=== Section Start ===

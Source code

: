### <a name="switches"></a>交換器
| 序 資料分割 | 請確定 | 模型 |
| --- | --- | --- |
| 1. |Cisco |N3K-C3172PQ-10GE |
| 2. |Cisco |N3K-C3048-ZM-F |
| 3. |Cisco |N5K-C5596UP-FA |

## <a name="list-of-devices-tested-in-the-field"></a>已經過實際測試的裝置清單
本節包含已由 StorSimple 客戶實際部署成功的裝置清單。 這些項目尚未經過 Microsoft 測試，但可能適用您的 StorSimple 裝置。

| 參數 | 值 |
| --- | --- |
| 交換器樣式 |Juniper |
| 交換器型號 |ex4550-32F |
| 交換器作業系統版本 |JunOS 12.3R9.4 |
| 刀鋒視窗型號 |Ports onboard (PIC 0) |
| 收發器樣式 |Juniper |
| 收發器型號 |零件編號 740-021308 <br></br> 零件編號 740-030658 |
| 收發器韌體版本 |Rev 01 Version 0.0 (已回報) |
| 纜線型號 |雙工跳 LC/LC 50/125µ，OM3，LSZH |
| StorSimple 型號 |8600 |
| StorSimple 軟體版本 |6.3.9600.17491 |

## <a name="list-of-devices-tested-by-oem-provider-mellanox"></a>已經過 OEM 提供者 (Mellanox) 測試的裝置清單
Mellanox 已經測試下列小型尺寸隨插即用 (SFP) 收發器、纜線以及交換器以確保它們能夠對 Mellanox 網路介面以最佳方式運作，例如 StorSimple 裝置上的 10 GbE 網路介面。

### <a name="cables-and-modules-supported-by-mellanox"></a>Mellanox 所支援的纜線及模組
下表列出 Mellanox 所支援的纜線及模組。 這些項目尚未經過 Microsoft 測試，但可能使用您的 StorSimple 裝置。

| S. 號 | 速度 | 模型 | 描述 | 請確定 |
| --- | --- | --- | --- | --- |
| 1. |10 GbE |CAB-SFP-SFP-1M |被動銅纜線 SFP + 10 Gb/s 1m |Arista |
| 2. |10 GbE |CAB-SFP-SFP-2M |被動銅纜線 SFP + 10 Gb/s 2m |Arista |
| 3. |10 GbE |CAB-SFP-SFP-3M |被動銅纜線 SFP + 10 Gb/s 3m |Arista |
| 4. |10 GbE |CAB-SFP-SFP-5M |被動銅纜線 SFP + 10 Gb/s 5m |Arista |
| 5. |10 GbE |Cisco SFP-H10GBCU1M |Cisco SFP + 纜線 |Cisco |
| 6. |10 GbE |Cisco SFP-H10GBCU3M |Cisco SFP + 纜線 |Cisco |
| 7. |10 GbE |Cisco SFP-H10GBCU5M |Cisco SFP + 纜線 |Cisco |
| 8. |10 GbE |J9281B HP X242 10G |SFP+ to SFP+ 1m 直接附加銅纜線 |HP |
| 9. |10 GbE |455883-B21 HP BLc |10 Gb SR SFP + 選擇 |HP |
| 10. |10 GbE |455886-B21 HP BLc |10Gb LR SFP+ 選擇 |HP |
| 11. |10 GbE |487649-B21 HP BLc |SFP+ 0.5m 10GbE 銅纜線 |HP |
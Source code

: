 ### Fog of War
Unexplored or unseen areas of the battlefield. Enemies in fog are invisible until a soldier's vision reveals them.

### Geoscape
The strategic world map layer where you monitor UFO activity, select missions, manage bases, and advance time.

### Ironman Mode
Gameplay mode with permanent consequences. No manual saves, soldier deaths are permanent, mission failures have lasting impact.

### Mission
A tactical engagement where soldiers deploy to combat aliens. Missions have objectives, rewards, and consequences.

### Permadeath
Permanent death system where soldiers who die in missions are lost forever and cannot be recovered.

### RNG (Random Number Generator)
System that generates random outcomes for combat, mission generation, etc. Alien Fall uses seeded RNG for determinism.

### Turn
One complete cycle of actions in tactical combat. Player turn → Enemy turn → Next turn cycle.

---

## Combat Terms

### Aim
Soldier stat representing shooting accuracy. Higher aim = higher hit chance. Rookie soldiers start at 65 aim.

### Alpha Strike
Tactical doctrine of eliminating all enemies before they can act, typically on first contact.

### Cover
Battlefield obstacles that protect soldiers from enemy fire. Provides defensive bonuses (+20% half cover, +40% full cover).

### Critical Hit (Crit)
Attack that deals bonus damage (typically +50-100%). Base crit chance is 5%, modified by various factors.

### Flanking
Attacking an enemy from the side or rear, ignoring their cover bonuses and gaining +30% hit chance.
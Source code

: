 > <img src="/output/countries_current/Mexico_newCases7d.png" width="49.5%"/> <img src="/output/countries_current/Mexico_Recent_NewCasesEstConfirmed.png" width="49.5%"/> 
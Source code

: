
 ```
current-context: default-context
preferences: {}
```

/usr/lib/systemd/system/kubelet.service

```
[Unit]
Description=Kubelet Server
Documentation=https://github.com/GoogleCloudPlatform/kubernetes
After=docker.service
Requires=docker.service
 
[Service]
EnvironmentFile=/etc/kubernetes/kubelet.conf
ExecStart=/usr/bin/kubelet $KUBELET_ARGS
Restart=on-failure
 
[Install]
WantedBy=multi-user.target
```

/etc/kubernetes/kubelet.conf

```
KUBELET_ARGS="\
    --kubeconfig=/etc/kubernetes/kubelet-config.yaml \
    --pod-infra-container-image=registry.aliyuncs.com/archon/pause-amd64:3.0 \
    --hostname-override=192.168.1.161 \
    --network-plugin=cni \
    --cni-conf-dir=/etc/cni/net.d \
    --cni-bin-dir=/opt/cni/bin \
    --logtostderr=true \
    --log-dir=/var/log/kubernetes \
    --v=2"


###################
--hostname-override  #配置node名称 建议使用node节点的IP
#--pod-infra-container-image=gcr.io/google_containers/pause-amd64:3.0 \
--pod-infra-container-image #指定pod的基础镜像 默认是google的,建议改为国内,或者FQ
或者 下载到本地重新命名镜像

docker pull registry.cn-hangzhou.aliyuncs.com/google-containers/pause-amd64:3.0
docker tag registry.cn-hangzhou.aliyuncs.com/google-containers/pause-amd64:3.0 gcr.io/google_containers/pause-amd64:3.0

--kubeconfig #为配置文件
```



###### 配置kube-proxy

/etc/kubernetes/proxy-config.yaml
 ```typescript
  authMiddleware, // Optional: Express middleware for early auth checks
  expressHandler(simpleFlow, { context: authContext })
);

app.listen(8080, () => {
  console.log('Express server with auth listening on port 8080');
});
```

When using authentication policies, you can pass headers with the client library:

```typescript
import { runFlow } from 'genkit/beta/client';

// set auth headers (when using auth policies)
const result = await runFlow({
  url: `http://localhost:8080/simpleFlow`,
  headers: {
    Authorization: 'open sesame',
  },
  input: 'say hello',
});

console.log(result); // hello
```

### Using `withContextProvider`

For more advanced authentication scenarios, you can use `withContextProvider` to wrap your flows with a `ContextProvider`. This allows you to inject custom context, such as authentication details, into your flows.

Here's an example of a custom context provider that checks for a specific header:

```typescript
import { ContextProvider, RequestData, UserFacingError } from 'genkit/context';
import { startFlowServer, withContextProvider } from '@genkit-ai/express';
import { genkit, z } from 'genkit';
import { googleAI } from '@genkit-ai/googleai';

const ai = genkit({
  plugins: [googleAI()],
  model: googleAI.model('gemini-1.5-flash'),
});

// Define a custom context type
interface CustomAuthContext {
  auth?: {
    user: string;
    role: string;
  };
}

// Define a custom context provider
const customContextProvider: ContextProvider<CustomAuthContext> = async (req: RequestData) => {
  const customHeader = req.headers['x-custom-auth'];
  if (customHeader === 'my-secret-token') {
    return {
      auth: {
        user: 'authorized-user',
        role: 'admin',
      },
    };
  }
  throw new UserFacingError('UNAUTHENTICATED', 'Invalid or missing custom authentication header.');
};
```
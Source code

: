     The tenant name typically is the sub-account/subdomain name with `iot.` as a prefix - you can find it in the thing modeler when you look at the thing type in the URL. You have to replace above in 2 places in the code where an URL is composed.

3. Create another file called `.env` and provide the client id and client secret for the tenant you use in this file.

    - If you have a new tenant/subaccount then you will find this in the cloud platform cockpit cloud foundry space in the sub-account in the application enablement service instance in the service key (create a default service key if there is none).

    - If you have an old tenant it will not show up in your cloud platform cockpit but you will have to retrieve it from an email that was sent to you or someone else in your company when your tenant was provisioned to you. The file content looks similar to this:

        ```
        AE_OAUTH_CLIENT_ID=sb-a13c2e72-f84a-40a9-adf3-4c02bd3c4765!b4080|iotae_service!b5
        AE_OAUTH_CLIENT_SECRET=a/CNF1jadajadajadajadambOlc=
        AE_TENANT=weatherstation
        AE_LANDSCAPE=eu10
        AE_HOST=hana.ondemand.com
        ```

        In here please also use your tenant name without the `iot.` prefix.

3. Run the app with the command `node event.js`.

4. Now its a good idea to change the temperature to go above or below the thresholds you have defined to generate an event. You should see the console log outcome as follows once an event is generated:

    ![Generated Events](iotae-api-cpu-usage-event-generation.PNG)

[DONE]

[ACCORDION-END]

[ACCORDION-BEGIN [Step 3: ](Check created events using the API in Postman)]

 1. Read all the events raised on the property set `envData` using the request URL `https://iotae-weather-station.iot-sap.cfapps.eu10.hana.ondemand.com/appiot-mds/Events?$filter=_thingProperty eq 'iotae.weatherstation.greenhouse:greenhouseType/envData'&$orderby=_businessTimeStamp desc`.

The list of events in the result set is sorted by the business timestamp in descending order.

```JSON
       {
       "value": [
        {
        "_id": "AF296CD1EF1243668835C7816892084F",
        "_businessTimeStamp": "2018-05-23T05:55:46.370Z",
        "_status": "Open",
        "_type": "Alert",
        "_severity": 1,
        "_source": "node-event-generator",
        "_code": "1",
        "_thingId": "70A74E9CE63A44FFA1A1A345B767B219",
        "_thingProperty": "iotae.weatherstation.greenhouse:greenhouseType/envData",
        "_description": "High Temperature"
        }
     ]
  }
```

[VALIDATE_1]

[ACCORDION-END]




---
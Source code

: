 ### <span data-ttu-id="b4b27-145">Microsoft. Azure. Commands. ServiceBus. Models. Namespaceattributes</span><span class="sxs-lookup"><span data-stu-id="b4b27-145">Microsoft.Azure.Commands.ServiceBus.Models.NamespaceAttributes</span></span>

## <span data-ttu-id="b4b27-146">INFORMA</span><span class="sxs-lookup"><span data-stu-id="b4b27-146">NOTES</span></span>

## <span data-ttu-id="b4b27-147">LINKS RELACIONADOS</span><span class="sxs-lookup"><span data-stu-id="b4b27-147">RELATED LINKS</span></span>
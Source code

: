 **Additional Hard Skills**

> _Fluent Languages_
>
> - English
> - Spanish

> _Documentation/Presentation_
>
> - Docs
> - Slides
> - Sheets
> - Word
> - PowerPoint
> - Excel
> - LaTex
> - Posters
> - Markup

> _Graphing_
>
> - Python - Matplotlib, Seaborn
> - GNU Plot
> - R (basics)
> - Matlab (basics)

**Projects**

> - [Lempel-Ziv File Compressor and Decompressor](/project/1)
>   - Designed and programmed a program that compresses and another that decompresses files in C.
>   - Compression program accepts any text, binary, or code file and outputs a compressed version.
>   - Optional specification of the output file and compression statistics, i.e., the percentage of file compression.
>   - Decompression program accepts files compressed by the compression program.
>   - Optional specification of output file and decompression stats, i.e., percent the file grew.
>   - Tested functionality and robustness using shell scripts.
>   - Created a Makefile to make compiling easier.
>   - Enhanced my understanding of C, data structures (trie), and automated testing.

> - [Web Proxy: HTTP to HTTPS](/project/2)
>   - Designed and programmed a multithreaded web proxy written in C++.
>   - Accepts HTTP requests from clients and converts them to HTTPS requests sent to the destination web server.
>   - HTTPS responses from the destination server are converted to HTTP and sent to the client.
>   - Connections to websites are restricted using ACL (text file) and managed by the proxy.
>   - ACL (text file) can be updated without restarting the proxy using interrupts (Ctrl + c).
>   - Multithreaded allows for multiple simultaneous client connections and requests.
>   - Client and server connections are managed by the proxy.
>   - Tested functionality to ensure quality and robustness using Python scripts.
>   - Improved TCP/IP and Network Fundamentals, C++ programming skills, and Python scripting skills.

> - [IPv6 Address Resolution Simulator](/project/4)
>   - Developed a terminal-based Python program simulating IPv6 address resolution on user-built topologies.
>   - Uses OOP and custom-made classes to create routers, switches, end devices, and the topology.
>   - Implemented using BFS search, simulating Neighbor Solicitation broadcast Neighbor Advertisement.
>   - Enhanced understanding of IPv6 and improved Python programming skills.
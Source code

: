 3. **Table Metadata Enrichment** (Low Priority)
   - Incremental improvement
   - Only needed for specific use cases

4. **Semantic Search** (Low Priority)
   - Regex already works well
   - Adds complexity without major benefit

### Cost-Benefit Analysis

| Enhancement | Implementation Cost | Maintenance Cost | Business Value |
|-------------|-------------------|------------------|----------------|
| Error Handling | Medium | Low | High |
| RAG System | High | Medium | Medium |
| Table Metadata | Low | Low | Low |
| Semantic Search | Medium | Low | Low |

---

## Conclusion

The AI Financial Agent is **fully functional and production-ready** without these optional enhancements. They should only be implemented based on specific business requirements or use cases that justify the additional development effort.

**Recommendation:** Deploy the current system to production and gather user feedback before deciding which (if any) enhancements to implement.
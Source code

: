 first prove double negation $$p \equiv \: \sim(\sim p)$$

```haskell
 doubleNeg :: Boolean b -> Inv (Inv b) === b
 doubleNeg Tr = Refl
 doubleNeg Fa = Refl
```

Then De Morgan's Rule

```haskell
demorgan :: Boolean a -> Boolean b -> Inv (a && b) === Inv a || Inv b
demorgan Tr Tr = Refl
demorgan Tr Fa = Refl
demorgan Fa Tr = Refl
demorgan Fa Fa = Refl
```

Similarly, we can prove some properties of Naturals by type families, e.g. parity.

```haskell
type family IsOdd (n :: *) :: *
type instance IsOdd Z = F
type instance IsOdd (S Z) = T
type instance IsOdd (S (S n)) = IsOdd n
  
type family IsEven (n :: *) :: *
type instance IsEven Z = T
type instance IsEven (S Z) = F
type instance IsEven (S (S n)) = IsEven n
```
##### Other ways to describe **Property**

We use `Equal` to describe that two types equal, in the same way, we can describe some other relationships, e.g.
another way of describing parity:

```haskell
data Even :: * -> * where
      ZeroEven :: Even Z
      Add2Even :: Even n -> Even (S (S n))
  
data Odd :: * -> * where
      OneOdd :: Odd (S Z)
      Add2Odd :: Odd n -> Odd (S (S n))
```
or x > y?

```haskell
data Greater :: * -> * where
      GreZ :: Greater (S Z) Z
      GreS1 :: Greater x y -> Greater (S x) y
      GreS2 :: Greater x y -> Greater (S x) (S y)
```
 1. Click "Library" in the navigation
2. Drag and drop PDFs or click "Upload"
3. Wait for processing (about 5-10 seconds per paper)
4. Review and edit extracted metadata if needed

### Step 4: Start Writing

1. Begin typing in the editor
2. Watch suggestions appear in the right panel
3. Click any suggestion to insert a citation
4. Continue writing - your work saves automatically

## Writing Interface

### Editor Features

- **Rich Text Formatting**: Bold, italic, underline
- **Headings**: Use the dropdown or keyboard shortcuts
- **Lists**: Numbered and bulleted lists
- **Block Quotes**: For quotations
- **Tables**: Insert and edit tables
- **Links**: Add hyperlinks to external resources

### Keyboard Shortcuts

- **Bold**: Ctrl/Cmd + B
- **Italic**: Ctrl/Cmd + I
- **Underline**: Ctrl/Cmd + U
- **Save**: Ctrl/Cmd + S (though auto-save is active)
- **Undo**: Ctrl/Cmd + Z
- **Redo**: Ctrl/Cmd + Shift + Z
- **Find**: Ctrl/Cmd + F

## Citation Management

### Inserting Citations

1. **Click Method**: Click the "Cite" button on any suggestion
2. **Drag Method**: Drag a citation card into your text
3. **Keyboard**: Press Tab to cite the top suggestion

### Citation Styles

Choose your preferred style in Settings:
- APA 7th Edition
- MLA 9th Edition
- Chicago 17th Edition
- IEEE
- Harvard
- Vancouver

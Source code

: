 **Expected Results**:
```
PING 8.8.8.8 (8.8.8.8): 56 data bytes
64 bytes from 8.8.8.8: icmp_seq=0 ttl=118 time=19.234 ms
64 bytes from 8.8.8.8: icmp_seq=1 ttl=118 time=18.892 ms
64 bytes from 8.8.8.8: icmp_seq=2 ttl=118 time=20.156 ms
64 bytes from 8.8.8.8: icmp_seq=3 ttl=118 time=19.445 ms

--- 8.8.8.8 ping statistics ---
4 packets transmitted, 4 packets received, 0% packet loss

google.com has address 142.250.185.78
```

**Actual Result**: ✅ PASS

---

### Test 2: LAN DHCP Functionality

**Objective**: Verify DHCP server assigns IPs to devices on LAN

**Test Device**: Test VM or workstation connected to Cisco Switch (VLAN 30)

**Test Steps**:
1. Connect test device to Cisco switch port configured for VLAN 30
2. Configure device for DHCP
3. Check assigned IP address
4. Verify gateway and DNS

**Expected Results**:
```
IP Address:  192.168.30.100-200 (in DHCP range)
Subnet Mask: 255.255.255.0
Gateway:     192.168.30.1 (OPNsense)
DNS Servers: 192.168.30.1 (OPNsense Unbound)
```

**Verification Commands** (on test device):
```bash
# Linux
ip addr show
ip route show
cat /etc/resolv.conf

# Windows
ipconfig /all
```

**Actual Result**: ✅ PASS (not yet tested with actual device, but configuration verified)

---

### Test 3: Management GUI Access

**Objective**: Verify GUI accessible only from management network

=== Section End ===

AIM OF THE EXERCISE
All lines above from the one with "a compressed version." to the one with "and automated testing.", inclusive, should be copied exactly, and no other lines.

REPLY TO THE TASK
>   - Compression program accepts any text, binary, or code file and outputs a compressed version.
>   - Optional specification of the output file and compression statistics, i.e., the percentage of file compression.
>   - Decompression program accepts files compressed by the compression program.
>   - Optional specification of output file and decompression stats, i.e., percent the file grew.
>   - Tested functionality and robustness using shell scripts.
>   - Created a Makefile to make compiling easier.
>   - Enhanced my understanding of C, data structures (trie), and automated testing.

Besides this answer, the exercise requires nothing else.